Be very careful. Gentle Giants is a very controversial rescue orginazation. There have been many complaints by many people who have adopted from them. Most of the complaints have been concerning the health of the dogs they adopt. I have no idea if these charges have any basis or not. There is a group of people who have been trying to put them out of business for at least 6 or 7 years. So far, obviously they have not been successful. I used to have a link to a web page about this group of people but don't have it any longer.

I do know that their food is pretty much garbage and the requirement to feed it is not for the health of the dogs, rather for the pocketbooks of Gentle Giants.


----------



## Apollo

Thank you for the quick response, I know health issues with giant breeds are common and with a primarily giant breed rescue there are going to be issues with that and I was not planning on rescuing for my first dog either as it takes experienced ownership to do so. But I do appreciate the concern and plan to investigate quite thoroughly into whoever I obtain my dog from. I expected as much that the suggestion of their food was for their financial benefit. But I wasn't sure if they were providing a quality product or not in doing so. I hope for more responses on this and will check back regularly as I continue to research the best foods for my future dog. Any and all feedback or suggestions on this are greatly appreciated.


----------



## Unosmom

I dont see the complete food analysis on there, which makes it confusing and hard to grade it.


----------



## Rodney

Gentle Giants is not a reputable rescue organization and their food is mediocre at best.


----------



## danman2_2999

A buddy of mine was looking for an alternative to Kirkland's brand, as he was not too happy after Sunshine's transition from Science Diet. He mentioned the kibble seemed very oily and maybe that explained her usual runny stools.

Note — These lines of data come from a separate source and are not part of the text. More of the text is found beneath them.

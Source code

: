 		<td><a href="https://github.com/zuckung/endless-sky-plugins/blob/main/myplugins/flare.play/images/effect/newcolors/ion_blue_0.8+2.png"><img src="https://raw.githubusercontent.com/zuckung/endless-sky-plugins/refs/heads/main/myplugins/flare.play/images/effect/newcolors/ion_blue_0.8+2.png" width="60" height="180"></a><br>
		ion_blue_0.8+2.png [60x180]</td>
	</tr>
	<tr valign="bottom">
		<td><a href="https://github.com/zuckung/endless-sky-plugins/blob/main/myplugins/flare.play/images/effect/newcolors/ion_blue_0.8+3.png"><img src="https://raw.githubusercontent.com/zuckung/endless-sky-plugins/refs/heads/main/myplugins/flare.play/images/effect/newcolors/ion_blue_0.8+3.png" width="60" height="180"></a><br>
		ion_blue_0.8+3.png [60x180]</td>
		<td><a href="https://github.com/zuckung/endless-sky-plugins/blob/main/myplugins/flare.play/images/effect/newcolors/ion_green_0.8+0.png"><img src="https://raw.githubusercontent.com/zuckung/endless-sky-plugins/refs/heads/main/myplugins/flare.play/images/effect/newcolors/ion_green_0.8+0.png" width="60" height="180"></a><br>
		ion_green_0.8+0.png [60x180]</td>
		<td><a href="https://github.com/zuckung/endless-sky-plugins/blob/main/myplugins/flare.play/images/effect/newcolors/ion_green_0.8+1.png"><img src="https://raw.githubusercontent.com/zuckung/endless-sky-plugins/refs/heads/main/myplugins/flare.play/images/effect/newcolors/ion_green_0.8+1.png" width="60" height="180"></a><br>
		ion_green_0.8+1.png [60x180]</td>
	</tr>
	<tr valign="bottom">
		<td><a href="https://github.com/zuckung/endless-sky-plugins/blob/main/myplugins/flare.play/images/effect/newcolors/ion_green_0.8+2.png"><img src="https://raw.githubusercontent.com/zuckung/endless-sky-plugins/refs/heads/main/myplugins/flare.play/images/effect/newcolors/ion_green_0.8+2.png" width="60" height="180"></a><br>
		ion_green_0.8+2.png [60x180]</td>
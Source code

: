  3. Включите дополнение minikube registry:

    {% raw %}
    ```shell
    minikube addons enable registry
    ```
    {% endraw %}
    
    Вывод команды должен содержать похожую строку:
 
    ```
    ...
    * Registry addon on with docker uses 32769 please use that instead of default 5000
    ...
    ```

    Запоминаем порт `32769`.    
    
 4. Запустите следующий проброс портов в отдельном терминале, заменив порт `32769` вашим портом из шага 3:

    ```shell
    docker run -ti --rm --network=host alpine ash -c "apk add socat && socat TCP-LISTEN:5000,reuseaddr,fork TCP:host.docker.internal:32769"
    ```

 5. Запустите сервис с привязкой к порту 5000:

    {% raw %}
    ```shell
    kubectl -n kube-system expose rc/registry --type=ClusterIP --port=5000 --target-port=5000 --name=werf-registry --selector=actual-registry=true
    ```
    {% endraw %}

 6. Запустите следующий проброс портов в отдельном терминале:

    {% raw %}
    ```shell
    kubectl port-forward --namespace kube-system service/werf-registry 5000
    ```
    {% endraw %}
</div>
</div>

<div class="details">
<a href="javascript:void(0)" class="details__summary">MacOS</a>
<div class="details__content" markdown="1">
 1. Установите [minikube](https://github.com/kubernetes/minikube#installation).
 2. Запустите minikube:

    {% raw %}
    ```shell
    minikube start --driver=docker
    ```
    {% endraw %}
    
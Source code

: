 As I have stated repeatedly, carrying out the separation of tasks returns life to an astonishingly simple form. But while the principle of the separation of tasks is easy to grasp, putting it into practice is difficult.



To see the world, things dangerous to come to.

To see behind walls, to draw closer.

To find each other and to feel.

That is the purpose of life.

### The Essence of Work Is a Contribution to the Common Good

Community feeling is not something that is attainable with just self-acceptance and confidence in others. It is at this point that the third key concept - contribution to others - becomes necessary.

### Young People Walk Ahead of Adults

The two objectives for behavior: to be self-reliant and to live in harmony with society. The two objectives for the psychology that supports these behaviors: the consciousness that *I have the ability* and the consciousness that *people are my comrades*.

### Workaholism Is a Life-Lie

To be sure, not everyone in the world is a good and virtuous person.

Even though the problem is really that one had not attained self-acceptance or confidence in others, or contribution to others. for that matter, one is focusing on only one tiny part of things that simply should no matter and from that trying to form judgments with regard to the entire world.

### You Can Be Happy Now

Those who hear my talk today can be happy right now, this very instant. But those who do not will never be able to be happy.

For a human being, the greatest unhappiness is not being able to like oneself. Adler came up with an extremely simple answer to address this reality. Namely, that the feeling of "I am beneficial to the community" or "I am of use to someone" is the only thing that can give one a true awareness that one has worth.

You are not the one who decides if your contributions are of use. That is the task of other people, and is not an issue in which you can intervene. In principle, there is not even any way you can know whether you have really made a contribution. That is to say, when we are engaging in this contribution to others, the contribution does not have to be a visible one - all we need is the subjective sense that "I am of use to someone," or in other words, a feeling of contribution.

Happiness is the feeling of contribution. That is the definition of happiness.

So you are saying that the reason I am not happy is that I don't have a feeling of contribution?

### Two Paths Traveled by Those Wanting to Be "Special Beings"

I remembered hearing about this brand before and did a search here and found this post. I was curious if anyone could follow up on the following chart that was on their web site... as I've heard here its mediocre at best, yet the chart makes it seem like a good cheaper alternative to many other crappy brands listed.

Is this a decent alternative to Kirkland?


----------



## buddy97

danman2_2999 said:


> A buddy of mine was looking for an alternative to Kirkland's brand, as he was not too happy after Sunshine's transition from Science Diet. He mentioned the kibble seemed very oily and maybe that explained her usual runny stools.
> 
> I remembered hearing about this brand before and did a search here and found this post. I was curious if anyone could follow up on the following chart that was on their web site... as I've heard here its mediocre at best, yet the chart makes it seem like a good cheaper alternative to many other crappy brands listed.
> 
> Is this a decent alternative to Kirkland?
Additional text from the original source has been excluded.